The vibes emanating from the Connacht and Munster camps about their new defensive coaches Mike Forshaw and Anthony Foley – have been equally positive. Even Michael Cheika subsequently admitted he made a mistake by also assuming the defensive duties in his first year, an error which he rectified the following season with the capture of McQuilkin. Given Cheika had made it clear his two-year extension would be his last contract with Leinster, and that McQuilkin had made his intentions clear even before Schmidt was chosen last December, it appears to be a regrettable oversight not to have hired a full-time defensive coach.

Cheika and Leinster struck gold in McQuilkin, and high-calibre defensive coaches tend not to fall out of trees. But pending a suitable replacement for McQuilkin being found, it wouldn’t seem unreasonable to allow Les Kiss work with them a little more.
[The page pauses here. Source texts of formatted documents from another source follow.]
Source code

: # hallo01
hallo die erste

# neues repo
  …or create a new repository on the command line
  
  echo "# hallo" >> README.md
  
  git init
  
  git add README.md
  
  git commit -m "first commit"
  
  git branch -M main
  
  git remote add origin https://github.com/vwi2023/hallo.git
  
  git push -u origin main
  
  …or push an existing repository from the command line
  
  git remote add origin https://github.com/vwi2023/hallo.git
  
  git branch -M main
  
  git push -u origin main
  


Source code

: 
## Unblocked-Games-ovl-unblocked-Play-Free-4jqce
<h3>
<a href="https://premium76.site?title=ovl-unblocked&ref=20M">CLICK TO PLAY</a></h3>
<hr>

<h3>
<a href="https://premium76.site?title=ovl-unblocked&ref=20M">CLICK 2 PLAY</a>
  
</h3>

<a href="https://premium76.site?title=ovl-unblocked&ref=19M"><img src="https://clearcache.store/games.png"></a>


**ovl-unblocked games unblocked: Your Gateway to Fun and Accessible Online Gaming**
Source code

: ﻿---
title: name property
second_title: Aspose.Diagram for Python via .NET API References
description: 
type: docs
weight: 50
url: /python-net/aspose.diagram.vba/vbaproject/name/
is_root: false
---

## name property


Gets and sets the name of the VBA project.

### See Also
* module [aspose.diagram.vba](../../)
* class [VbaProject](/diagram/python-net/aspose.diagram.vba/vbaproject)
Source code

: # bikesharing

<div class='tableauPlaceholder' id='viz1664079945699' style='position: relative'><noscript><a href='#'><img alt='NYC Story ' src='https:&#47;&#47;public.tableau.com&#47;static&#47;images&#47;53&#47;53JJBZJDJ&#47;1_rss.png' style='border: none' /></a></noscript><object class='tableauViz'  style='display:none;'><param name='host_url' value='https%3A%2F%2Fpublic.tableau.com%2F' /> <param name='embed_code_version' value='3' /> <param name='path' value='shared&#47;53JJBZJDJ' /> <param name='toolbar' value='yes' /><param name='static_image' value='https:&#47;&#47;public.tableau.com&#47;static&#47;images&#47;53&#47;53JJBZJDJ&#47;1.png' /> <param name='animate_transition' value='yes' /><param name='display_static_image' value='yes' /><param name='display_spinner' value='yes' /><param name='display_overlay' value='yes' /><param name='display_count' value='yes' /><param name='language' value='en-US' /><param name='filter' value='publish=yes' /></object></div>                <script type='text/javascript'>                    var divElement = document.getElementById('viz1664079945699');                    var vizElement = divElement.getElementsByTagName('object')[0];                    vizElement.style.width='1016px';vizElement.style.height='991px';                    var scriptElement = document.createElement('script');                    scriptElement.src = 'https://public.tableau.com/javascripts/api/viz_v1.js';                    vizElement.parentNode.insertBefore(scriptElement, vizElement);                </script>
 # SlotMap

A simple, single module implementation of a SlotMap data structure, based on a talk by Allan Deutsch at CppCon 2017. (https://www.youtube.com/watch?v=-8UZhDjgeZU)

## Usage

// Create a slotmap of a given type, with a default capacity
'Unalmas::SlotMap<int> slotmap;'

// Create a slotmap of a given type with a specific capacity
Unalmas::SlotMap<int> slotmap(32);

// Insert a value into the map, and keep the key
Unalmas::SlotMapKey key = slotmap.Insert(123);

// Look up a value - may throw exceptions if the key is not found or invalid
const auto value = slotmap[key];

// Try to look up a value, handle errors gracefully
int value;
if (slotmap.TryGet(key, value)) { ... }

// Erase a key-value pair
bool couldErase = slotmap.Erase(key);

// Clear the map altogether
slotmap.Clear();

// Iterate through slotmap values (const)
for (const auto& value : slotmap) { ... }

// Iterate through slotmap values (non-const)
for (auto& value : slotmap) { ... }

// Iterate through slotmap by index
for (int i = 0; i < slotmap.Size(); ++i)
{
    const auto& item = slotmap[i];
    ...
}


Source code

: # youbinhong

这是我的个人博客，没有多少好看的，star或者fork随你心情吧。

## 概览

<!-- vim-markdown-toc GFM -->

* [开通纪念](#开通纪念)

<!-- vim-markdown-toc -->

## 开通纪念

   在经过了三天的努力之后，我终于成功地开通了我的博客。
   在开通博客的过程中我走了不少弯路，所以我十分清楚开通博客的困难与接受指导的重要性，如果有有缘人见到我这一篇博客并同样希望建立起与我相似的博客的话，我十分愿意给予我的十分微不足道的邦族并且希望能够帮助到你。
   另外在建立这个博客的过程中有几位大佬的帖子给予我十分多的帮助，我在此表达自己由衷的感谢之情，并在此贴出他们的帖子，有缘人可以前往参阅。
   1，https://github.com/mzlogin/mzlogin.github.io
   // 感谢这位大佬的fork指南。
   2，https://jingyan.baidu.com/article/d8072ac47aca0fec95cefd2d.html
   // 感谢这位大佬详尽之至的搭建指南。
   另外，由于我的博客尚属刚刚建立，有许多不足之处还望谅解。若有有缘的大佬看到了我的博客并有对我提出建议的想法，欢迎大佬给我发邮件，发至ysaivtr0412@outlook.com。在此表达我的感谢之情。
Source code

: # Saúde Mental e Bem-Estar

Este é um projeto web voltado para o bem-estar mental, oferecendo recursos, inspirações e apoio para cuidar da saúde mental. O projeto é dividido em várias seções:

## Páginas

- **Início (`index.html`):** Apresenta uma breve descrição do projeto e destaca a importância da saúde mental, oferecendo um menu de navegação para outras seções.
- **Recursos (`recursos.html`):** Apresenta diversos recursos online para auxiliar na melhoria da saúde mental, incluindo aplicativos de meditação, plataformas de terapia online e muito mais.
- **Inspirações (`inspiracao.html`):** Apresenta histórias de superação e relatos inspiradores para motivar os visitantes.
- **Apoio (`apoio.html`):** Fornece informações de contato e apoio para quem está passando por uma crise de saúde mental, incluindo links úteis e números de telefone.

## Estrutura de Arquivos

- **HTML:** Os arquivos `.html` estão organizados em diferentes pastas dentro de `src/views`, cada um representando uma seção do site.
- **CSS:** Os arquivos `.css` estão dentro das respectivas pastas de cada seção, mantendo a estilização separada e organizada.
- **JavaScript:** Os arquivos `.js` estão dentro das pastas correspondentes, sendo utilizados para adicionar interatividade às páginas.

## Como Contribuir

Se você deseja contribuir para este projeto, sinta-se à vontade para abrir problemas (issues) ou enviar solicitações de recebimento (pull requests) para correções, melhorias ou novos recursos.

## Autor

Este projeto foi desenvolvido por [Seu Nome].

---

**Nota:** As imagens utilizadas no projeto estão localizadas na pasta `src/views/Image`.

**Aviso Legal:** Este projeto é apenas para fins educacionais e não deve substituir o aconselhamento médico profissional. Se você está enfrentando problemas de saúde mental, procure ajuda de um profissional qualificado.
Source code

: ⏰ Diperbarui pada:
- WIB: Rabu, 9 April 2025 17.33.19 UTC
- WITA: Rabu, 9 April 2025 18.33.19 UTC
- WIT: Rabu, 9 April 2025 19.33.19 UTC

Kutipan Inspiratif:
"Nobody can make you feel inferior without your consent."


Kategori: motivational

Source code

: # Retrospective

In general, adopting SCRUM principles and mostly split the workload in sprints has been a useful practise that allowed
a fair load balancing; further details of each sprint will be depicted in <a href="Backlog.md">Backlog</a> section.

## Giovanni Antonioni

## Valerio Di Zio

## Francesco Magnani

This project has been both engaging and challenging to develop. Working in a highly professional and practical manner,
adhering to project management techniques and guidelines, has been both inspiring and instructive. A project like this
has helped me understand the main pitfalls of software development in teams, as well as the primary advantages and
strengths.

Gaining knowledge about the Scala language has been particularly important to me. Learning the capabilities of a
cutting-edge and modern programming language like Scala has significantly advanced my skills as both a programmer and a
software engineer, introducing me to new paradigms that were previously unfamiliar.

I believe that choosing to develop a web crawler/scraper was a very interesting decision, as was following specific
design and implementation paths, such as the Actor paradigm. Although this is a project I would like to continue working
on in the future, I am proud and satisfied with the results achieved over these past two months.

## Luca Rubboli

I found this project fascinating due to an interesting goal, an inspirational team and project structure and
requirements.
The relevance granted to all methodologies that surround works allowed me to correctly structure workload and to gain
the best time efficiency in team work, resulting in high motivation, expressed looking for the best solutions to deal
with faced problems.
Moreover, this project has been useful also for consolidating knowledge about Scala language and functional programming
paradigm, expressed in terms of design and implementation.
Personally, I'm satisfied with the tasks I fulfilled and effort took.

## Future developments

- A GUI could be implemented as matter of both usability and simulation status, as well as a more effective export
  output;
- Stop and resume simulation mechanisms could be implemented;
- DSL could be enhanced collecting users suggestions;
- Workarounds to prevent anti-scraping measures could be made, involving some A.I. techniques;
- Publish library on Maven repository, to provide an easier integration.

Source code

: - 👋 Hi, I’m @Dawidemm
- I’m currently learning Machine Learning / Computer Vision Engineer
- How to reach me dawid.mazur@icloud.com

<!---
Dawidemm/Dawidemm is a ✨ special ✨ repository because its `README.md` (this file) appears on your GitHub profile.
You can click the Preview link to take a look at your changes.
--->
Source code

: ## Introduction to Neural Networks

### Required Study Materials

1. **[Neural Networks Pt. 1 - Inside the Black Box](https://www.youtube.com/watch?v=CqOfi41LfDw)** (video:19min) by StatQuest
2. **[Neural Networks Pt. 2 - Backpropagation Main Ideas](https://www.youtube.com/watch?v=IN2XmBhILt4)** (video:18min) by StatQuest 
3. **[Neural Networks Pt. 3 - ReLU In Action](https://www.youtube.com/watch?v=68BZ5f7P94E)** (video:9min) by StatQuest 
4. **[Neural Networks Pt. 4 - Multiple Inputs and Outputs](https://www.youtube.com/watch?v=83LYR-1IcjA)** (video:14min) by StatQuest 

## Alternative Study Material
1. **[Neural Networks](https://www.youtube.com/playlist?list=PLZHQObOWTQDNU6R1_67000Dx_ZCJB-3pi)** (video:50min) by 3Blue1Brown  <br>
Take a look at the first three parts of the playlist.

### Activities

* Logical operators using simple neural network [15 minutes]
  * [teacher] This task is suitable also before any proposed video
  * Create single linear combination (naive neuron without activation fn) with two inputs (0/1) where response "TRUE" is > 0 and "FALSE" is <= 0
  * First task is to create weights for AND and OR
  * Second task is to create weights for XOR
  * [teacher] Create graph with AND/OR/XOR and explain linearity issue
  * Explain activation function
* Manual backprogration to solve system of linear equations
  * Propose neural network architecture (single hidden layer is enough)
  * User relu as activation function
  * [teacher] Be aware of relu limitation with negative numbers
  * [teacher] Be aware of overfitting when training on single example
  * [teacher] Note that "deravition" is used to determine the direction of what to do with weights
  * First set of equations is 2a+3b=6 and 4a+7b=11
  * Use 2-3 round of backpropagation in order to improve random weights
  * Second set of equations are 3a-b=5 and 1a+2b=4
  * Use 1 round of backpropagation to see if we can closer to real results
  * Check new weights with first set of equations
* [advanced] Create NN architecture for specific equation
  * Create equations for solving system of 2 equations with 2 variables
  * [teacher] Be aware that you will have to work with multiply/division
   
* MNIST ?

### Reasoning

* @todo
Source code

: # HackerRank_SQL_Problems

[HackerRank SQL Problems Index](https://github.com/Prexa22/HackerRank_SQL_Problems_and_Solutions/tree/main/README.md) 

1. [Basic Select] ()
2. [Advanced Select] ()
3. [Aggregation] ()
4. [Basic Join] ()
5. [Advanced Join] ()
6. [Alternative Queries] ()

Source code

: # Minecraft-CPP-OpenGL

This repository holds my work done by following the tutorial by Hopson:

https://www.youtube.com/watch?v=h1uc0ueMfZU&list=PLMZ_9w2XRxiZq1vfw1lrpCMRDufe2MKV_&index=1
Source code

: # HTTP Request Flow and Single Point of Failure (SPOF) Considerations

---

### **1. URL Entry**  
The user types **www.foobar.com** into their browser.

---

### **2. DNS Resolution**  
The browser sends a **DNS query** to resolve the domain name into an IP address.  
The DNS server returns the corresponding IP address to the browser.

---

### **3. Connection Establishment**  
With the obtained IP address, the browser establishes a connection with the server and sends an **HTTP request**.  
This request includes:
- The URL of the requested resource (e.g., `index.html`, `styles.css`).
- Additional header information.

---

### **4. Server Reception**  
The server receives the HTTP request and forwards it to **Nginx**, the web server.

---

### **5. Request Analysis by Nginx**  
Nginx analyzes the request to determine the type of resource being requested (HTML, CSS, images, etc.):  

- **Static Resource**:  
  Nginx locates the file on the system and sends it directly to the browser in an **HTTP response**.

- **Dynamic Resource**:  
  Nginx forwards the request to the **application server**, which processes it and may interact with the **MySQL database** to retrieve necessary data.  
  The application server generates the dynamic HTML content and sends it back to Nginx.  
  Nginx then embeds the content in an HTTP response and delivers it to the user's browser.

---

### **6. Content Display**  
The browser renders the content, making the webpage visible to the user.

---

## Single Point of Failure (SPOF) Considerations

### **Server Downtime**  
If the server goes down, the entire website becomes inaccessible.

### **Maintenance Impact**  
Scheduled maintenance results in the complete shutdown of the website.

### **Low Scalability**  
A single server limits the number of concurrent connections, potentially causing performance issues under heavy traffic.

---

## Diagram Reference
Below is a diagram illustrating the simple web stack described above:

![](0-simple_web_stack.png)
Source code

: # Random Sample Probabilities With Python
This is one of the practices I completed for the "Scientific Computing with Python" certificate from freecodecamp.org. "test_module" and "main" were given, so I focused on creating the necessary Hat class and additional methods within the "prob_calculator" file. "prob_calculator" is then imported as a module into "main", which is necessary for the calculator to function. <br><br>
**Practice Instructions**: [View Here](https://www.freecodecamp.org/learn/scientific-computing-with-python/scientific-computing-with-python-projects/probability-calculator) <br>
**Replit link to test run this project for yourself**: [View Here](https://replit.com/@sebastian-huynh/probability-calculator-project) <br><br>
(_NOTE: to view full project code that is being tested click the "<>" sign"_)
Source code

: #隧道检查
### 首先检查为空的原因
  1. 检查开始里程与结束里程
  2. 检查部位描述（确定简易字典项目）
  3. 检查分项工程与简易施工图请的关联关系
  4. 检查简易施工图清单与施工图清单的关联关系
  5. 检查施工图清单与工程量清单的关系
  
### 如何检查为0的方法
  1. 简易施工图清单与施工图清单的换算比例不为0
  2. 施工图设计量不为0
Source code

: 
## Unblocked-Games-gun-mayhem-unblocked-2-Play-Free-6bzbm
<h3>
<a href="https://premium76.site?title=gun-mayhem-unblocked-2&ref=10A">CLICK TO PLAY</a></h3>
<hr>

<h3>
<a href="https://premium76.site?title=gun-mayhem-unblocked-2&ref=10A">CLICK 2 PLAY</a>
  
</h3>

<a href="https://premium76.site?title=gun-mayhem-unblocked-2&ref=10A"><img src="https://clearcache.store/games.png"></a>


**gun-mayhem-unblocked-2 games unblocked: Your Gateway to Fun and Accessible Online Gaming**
Losing in Edinburgh is hardly a novel experience for Leinster. Their competitive head-to-head in Europe and Celtic action now reads 11-1-11. But it’s the manner of the defeats (third-quarter collapses a common thread) and the body language which has accompanied the three away losses so far which is the concern. The frontliners may be well rested come November, but they mightn’t be in the best of form.

Departures, injuries and selection left them seriously short of dynamism in the collisions last week, as well as leadership. Cullen’s demanding organisation is missed at lineout time and the evidence suggests that, forced completely onto the back foot, the captaincy is compromising Shane Jennings’ performances. In a pack of mostly followers, it was noticeable how much they picked up their intensity when Heaslip gave them something to follow.

Presumably Heaslip, Healy, Hines, Fogarty, O’Brien and Sexton will all come back into the equation, for this is a match designed for those with “previous”. Cheika subsequently admitted the intensity of this derby caught him by surprise. Schmidt has no such luxury.

All week long we will hear players and coaches from both camps telling anyone and everyone that “form goes out the window before these derby matches”, and to a degree there is some truth in that. The sight of the auld enemy in red, and the heightened sense of occasion, may be just what Leinster need to kick them into life. You sometimes see it, say, when Liverpool are going through their usual horrors whereupon the sight of Manchester United galvanises them into a ferociously intense, one-off performance.

Profoundly concerned Leinster supporters will sincerely hope so.